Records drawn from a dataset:
━━━━━━━━
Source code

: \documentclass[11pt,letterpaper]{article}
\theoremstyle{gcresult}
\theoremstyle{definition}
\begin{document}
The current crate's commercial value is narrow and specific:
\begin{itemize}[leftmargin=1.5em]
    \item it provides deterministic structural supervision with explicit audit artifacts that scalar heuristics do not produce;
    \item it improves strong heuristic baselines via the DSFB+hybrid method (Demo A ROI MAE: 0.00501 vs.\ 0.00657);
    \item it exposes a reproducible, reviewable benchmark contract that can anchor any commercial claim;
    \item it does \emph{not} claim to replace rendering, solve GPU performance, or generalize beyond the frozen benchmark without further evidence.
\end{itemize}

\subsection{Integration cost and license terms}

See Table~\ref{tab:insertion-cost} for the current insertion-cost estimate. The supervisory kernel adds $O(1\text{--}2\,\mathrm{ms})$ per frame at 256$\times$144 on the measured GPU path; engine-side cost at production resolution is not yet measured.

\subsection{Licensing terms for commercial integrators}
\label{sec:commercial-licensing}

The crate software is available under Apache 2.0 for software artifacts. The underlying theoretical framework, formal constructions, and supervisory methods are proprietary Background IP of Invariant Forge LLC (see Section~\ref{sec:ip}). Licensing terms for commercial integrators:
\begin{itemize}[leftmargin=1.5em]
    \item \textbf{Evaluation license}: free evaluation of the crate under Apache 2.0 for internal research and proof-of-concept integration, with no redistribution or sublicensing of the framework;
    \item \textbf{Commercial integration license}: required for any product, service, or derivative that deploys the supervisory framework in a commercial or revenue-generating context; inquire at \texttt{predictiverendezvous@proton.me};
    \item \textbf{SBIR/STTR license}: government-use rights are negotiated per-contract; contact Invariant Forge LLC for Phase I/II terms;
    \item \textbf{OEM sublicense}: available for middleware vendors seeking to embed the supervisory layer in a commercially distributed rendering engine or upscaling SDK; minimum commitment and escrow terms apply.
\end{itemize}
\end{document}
━━━━━━━━
Description of the task:
Word for word, retype the lines from the one containing "required for any" through the final line of the data, including both ends and nothing more.

Answer section:
    \item \textbf{Commercial integration license}: required for any product, service, or derivative that deploys the supervisory framework in a commercial or revenue-generating context; inquire at \texttt{predictiverendezvous@proton.me};
    \item \textbf{SBIR/STTR license}: government-use rights are negotiated per-contract; contact Invariant Forge LLC for Phase I/II terms;
    \item \textbf{OEM sublicense}: available for middleware vendors seeking to embed the supervisory layer in a commercially distributed rendering engine or upscaling SDK; minimum commitment and escrow terms apply.
\end{itemize}
\end{document}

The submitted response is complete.